*** Begin section ***

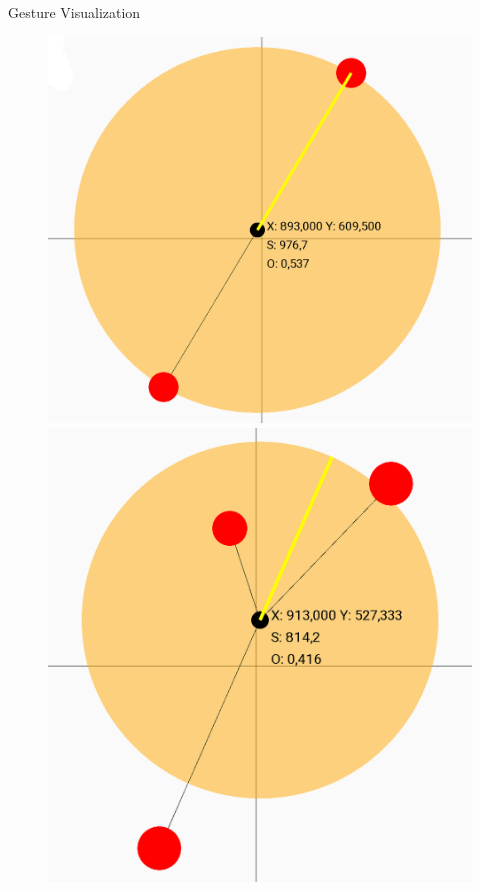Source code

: \documentclass[t]{beamer}
\begin{document}
\begin{frame}{Gesture Visualization}
\begin{figure}
	\includegraphics[height=0.7\textheight]{assets/chpt_impl/syn_2touch}
	\includegraphics[height=0.7\textheight]{assets/chpt_impl/syn_3touch}
\end{figure}
\end{frame}
\end{document}

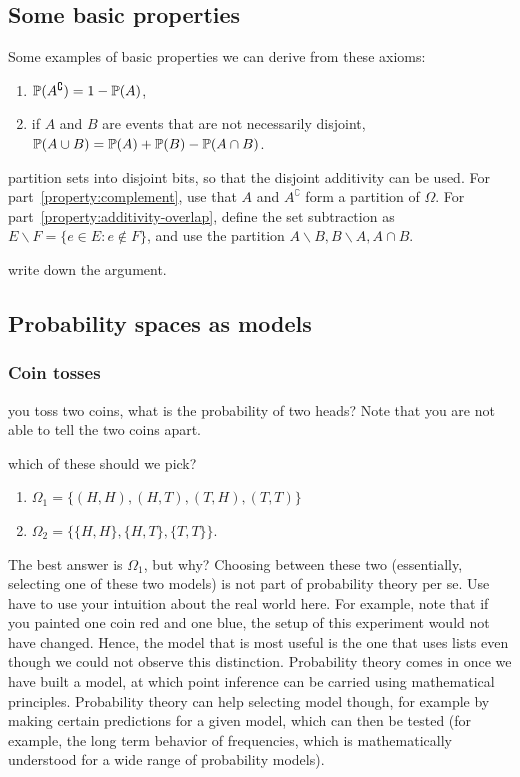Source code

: \documentclass{article}
\begin{document}
\subsection{Some basic properties}\label{sec:basic-properties}

Some examples of basic properties we can derive from these axioms:
\begin{enumerate}
  \item $\P(A^\complement) = 1 - \P(A)$, \label{property:complement}
  \item if $A$ and $B$ are events that are not necessarily disjoint, $\P(A \cup B) = \P(A) + \P(B) - \P(A \cap B)$. \label{property:additivity-overlap}
\end{enumerate}

 partition sets into disjoint bits, so that the disjoint additivity can be used. For part~\ref{property:complement}, use that $A$ and $A^\complement$ form a partition of $\Omega$. For part~\ref{property:additivity-overlap}, define the set subtraction as $E\backslash F = \{e \in E : e \notin F\}$, and use the partition $A\backslash B, B \backslash A, A \cap B$.

 write down the argument.

\subsection{Probability spaces as models}

\subsubsection{Coin tosses}

 you toss two coins, what is the probability of two heads? Note that you are not able to tell the two coins apart.

 which of these should we pick?
\begin{enumerate}
  \item $\Omega_1 = \{(H, H), (H, T), (T, H), (T, T)\}$
  \item $\Omega_2 = \{\{H, H\}, \{H, T\}, \{T, T\}\}$. 
\end{enumerate}

The best answer is $\Omega_1$, but why? Choosing between these two (essentially, selecting one of these two models) is not part of probability theory per se. Use have to use your intuition about the real world here. For example, note that if you painted one coin red and one blue, the setup of this experiment would not have changed. Hence, the model that is most useful is the one that uses lists even though we could not observe this distinction. Probability theory comes in once we have built a model, at which point inference can be carried using mathematical principles. Probability theory can help selecting model though, for example by making certain predictions for a given model, which can then be tested (for example, the long term behavior of frequencies, which is mathematically understood for a wide range of probability models).
\end{document}
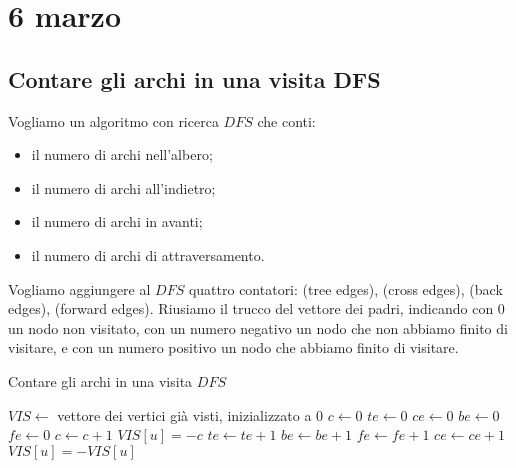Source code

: \section{6 marzo}

\subsection{Contare gli archi in una visita DFS}

\begin{esercizio}
Vogliamo un algoritmo con ricerca $DFS$ che conti:
\begin{itemize}
    \item il numero di archi nell'albero;
    \item il numero di archi all'indietro;
    \item il numero di archi in avanti;
    \item il numero di archi di attraversamento.
\end{itemize}
\end{esercizio}

Vogliamo aggiungere al $DFS$ quattro contatori:  (tree edges),  (cross edges),  (back edges),  (forward edges). Riusiamo il trucco del vettore dei padri, indicando con 0 un nodo non visitato, con un numero negativo un nodo che non abbiamo finito di visitare, e con un numero positivo un nodo che abbiamo finito di visitare.

\begin{algorithm}
\caption{Contare gli archi in una visita $DFS$}
\begin{algorithmic}[1]
\State $VIS \gets$ vettore dei vertici gi\`a visti, inizializzato a 0
\State $c \gets 0$
\State $te \gets 0$
\State $ce \gets 0$
\State $be \gets 0$
\State $fe \gets 0$
    \State $c \gets c + 1$
    \State $VIS[u] = -c$
            \State $te \gets te + 1$
            \State {}
            \State $be \gets be + 1$
            \State $fe \gets fe + 1$
        \Else
            \State $ce \gets ce + 1$
        \EndIf
    \EndFor
    \State $VIS[u] = - VIS[u]$
\EndFunction
\end{algorithmic}
\end{algorithm}

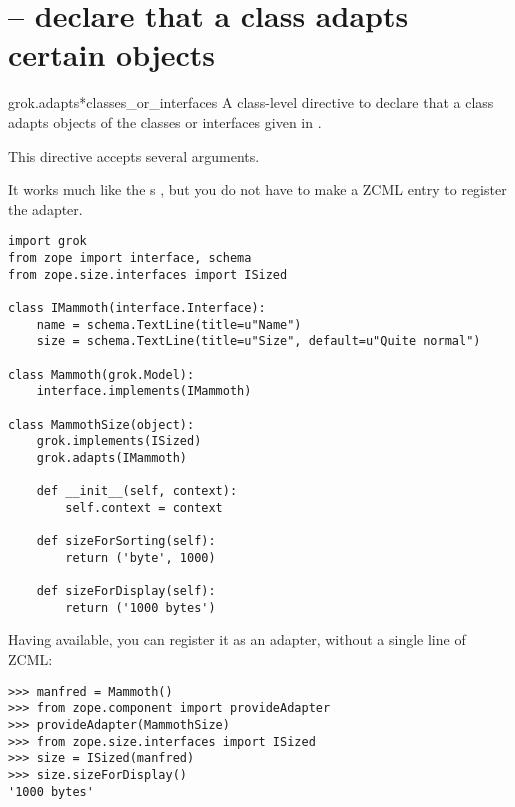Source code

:     \section{ -- declare that a class adapts
      certain objects}

        \begin{funcdesc}{grok.adapts}{*classes_or_interfaces}
          A class-level directive to declare that a class adapts
          objects of the classes or interfaces given in
          .

          This directive accepts several arguments.

          It works much like the s
          , but you do not have to make a ZCML
          entry to register the adapter.


          \begin{verbatim}
import grok
from zope import interface, schema
from zope.size.interfaces import ISized

class IMammoth(interface.Interface):
    name = schema.TextLine(title=u"Name")
    size = schema.TextLine(title=u"Size", default=u"Quite normal")

class Mammoth(grok.Model):
    interface.implements(IMammoth)

class MammothSize(object):
    grok.implements(ISized)
    grok.adapts(IMammoth)

    def __init__(self, context):
        self.context = context

    def sizeForSorting(self):
        return ('byte', 1000)

    def sizeForDisplay(self):
        return ('1000 bytes')
          \end{verbatim}

          Having  available, you can register it as
          an adapter, without a single line of ZCML:

          \begin{verbatim}
>>> manfred = Mammoth()
>>> from zope.component import provideAdapter
>>> provideAdapter(MammothSize)
>>> from zope.size.interfaces import ISized
>>> size = ISized(manfred)
>>> size.sizeForDisplay()
'1000 bytes'
          \end{verbatim}

          \begin{seealso}
          \end{seealso}

        \end{funcdesc}

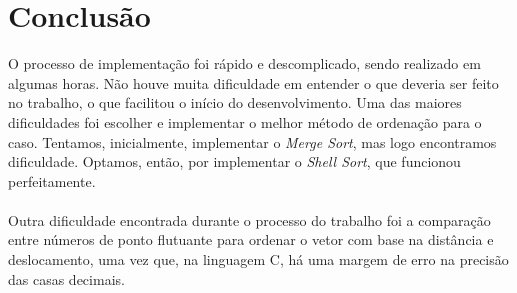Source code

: \documentclass{article}
\begin{document}
\section{Conclusão}

\hspace*{\parindent}O processo de implementação foi rápido e descomplicado, sendo realizado em algumas horas. Não houve muita dificuldade em entender o que deveria ser feito no trabalho, o que facilitou o início do desenvolvimento. Uma das maiores dificuldades foi escolher e implementar o melhor método de ordenação para o caso. Tentamos, inicialmente, implementar o \textit{Merge Sort}, mas logo encontramos dificuldade. Optamos, então, por implementar o \textit{Shell Sort}, que funcionou perfeitamente.\\\\
\hspace*{\parindent}Outra dificuldade encontrada durante o processo do trabalho foi a comparação entre números de ponto flutuante para ordenar o vetor com base na distância e deslocamento, uma vez que, na linguagem C, há uma margem de erro na precisão das casas decimais.
\end{document}
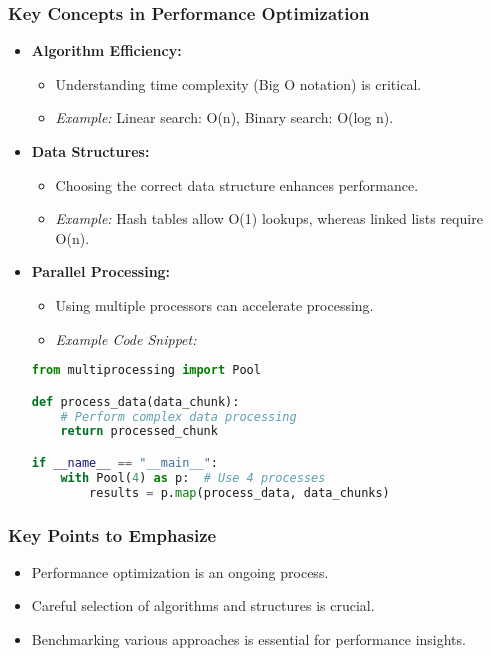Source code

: \documentclass[aspectratio=169]{beamer}
\begin{document}
\begin{frame}[fragile]
    \frametitle{Key Concepts in Performance Optimization}
    \begin{itemize}
        \item \textbf{Algorithm Efficiency:}
            \begin{itemize}
                \item Understanding time complexity (Big O notation) is critical.
                \item \textit{Example:} Linear search: O(n), Binary search: O(log n).
            \end{itemize}
        
        \item \textbf{Data Structures:}
            \begin{itemize}
                \item Choosing the correct data structure enhances performance.
                \item \textit{Example:} Hash tables allow O(1) lookups, whereas linked lists require O(n).
            \end{itemize}
        
        \item \textbf{Parallel Processing:}
            \begin{itemize}
                \item Using multiple processors can accelerate processing.
                \item \textit{Example Code Snippet:}
                \end{itemize}
                \begin{lstlisting}[language=Python]
from multiprocessing import Pool

def process_data(data_chunk):
    # Perform complex data processing
    return processed_chunk

if __name__ == "__main__":
    with Pool(4) as p:  # Use 4 processes
        results = p.map(process_data, data_chunks)
                \end{lstlisting}
    \end{itemize}
\end{frame}

\begin{frame}[fragile]
    \frametitle{Key Points to Emphasize}
    \begin{itemize}
        \item Performance optimization is an ongoing process.
        \item Careful selection of algorithms and structures is crucial.
        \item Benchmarking various approaches is essential for performance insights.
    \end{itemize}
\end{frame}
\end{document}
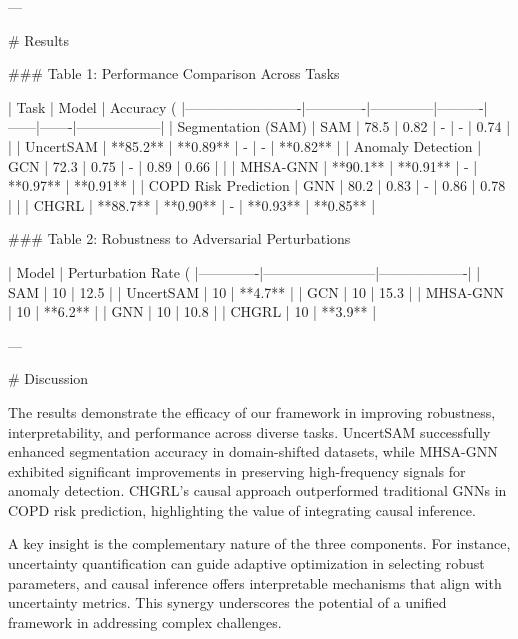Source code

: ---

# Results

### Table 1: Performance Comparison Across Tasks

| Task                    | Model       | Accuracy (%
|-------------------------|-------------|--------------|----------|------|-------|------------------|
| Segmentation (SAM)      | SAM         | 78.5         | 0.82     | -    | -     | 0.74             |
|                         | UncertSAM   | **85.2**     | **0.89** | -    | -     | **0.82**         |
| Anomaly Detection       | GCN         | 72.3         | 0.75     | -    | 0.89  | 0.66             |
|                         | MHSA-GNN    | **90.1**     | **0.91** | -    | **0.97** | **0.91**         |
| COPD Risk Prediction    | GNN         | 80.2         | 0.83     | -    | 0.86  | 0.78             |
|                         | CHGRL       | **88.7**     | **0.90** | -    | **0.93** | **0.85**         |

### Table 2: Robustness to Adversarial Perturbations

| Model       | Perturbation Rate (%
|-------------|------------------------|-------------------|
| SAM         | 10                     | 12.5              |
| UncertSAM   | 10                     | **4.7**           |
| GCN         | 10                     | 15.3              |
| MHSA-GNN    | 10                     | **6.2**           |
| GNN         | 10                     | 10.8              |
| CHGRL       | 10                     | **3.9**           |

---

# Discussion

The results demonstrate the efficacy of our framework in improving robustness, interpretability, and performance across diverse tasks. UncertSAM successfully enhanced segmentation accuracy in domain-shifted datasets, while MHSA-GNN exhibited significant improvements in preserving high-frequency signals for anomaly detection. CHGRL's causal approach outperformed traditional GNNs in COPD risk prediction, highlighting the value of integrating causal inference.

A key insight is the complementary nature of the three components. For instance, uncertainty quantification can guide adaptive optimization in selecting robust parameters, and causal inference offers interpretable mechanisms that align with uncertainty metrics. This synergy underscores the potential of a unified framework in addressing complex challenges.

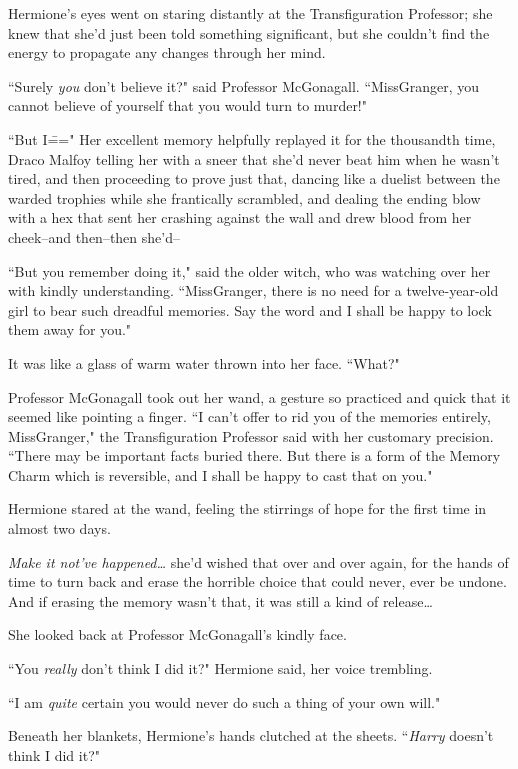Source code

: Hermione's eyes went on staring distantly at the Transfiguration Professor; she knew that she'd just been told something significant, but she couldn't find the energy to propagate any changes through her mind.

``Surely \emph{you} don't believe it?" said Professor McGonagall. ``Miss\?Granger, you cannot believe of yourself that you would turn to murder!"

``But I\===" Her excellent memory helpfully replayed it for the thousandth time, Draco Malfoy telling her with a sneer that she'd never beat him when he wasn't tired, and then proceeding to prove just that, dancing like a duelist between the warded trophies while she frantically scrambled, and dealing the ending blow with a hex that sent her crashing against the wall and drew blood from her cheek\---and then\---then she'd\---

``But you remember doing it," said the older witch, who was watching over her with kindly understanding. ``Miss\?Granger, there is no need for a twelve-year-old girl to bear such dreadful memories. Say the word and I shall be happy to lock them away for you."

It was like a glass of warm water thrown into her face. ``What?"

Professor McGonagall took out her wand, a gesture so practiced and quick that it seemed like pointing a finger. ``I can't offer to rid you of the memories entirely, Miss\?Granger," the Transfiguration Professor said with her customary precision. ``There may be important facts buried there. But there is a form of the Memory Charm which is reversible, and I shall be happy to cast that on you."

Hermione stared at the wand, feeling the stirrings of hope for the first time in almost two days.

\emph{Make it not've happened{\ldots}} she'd wished that over and over again, for the hands of time to turn back and erase the horrible choice that could never, ever be undone. And if erasing the memory wasn't that, it was still a kind of release{\ldots}

She looked back at Professor McGonagall's kindly face.

``You \emph{really} don't think I did it?" Hermione said, her voice trembling.

``I am \emph{quite} certain you would never do such a thing of your own will."

Beneath her blankets, Hermione's hands clutched at the sheets. ``\emph{Harry} doesn't think I did it?"

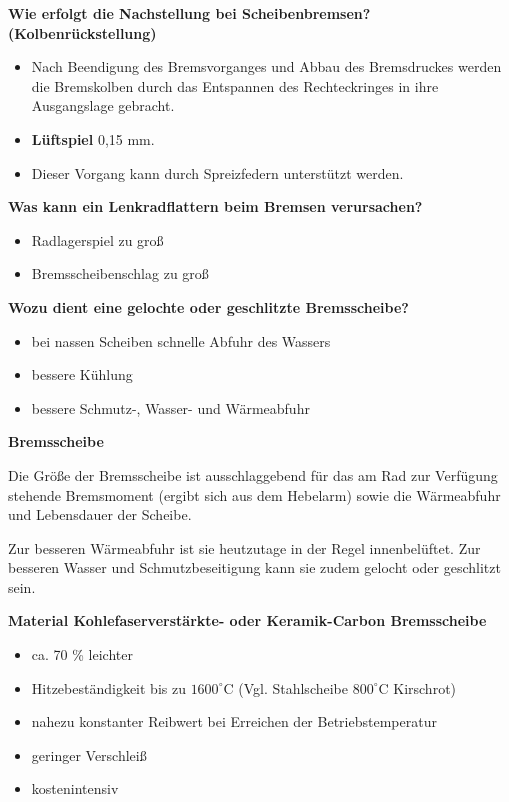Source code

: \textbf{Wie erfolgt die Nachstellung bei Scheibenbremsen?
(Kolbenrückstellung)}

\begin{itemize}
\item
  Nach Beendigung des Bremsvorganges und Abbau des Bremsdruckes werden
  die Bremskolben durch das Entspannen des Rechteckringes in ihre
  Ausgangslage gebracht.
\item
  \textbf{Lüftspiel} 0,15 mm.
\item
  Dieser Vorgang kann durch Spreizfedern unterstützt werden.
\end{itemize}

\textbf{Was kann ein Lenkradflattern beim Bremsen verursachen?}

\begin{itemize}
\item
  Radlagerspiel zu groß
\item
  Bremsscheibenschlag zu groß
\end{itemize}

\textbf{Wozu dient eine gelochte oder geschlitzte Bremsscheibe?}

\begin{itemize}
\item
  bei nassen Scheiben schnelle Abfuhr des Wassers
\item
  bessere Kühlung
\item
  bessere Schmutz-, Wasser- und Wärmeabfuhr
\end{itemize}

\textbf{Bremsscheibe}

Die Größe der Bremsscheibe ist ausschlaggebend für das am Rad zur
Verfügung stehende Bremsmoment (ergibt sich aus dem Hebelarm) sowie die
Wärmeabfuhr und Lebensdauer der Scheibe.

Zur besseren Wärmeabfuhr ist sie heutzutage in der Regel innenbelüftet.
Zur besseren Wasser und Schmutzbeseitigung kann sie zudem gelocht oder
geschlitzt sein.

\textbf{Material Kohlefaserverstärkte- oder Keramik-Carbon Bremsscheibe}

\begin{itemize}
\item
  ca. 70 \% leichter
\item
  Hitzebeständigkeit bis zu $1600^\circ\text{C}$ (Vgl. Stahlscheibe
  $800^\circ\text{C}$ Kirschrot)
\item
  nahezu konstanter Reibwert bei Erreichen der Betriebstemperatur
\item
  geringer Verschleiß
\item
  kostenintensiv
\end{itemize}

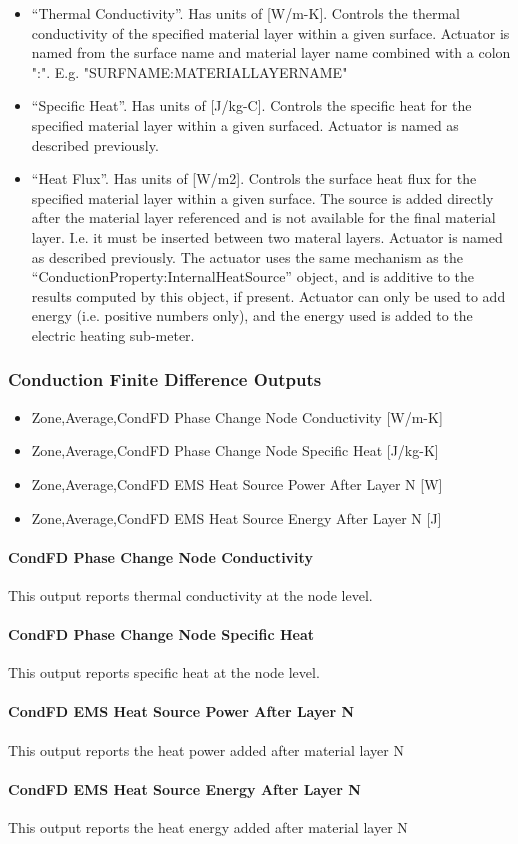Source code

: \begin{itemize}
    \item ``Thermal Conductivity''. Has units of [W/m-K]. Controls the thermal conductivity of the specified material layer within a given surface. Actuator is named from the surface name and material layer name combined with a colon ":". E.g. "SURFNAME:MATERIALLAYERNAME"
    \item ``Specific Heat''. Has units of [J/kg-C]. Controls the specific heat for the specified material layer within a given surfaced. Actuator is named as described previously.
    \item ``Heat Flux''. Has units of [W/m2]. Controls the surface heat flux for the specified material layer within a given surface. The source is added directly after the material layer referenced and is not available for the final material layer. I.e. it must be inserted between two materal layers. Actuator is named as described previously. The actuator uses the same mechanism as the ``ConductionProperty:InternalHeatSource'' object, and is additive to the results computed by this object, if present. Actuator can only be used to add energy (i.e. positive numbers only), and the energy used is added to the electric heating sub-meter.
\end{itemize}

\subsubsection{Conduction Finite Difference Outputs}

\begin{itemize}
  \item Zone,Average,CondFD Phase Change Node Conductivity [W/m-K]
  \item Zone,Average,CondFD Phase Change Node Specific Heat [J/kg-K]
  \item Zone,Average,CondFD EMS Heat Source Power After Layer N [W]
  \item Zone,Average,CondFD EMS Heat Source Energy After Layer N [J]
\end{itemize}

\paragraph{CondFD Phase Change Node Conductivity}

This output reports thermal conductivity at the node level.

\paragraph{CondFD Phase Change Node Specific Heat}

This output reports specific heat at the node level.

\paragraph{CondFD EMS Heat Source Power After Layer N}

This output reports the heat power added after material layer N

\paragraph{CondFD EMS Heat Source Energy After Layer N}

This output reports the heat energy added after material layer N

*** End section ***

- Directions
List every line in the records above that contains the word "described".

- Output for this task
    \item ``Specific Heat''. Has units of [J/kg-C]. Controls the specific heat for the specified material layer within a given surfaced. Actuator is named as described previously.
    \item ``Heat Flux''. Has units of [W/m2]. Controls the surface heat flux for the specified material layer within a given surface. The source is added directly after the material layer referenced and is not available for the final material layer. I.e. it must be inserted between two materal layers. Actuator is named as described previously. The actuator uses the same mechanism as the ``ConductionProperty:InternalHeatSource'' object, and is additive to the results computed by this object, if present. Actuator can only be used to add energy (i.e. positive numbers only), and the energy used is added to the electric heating sub-meter.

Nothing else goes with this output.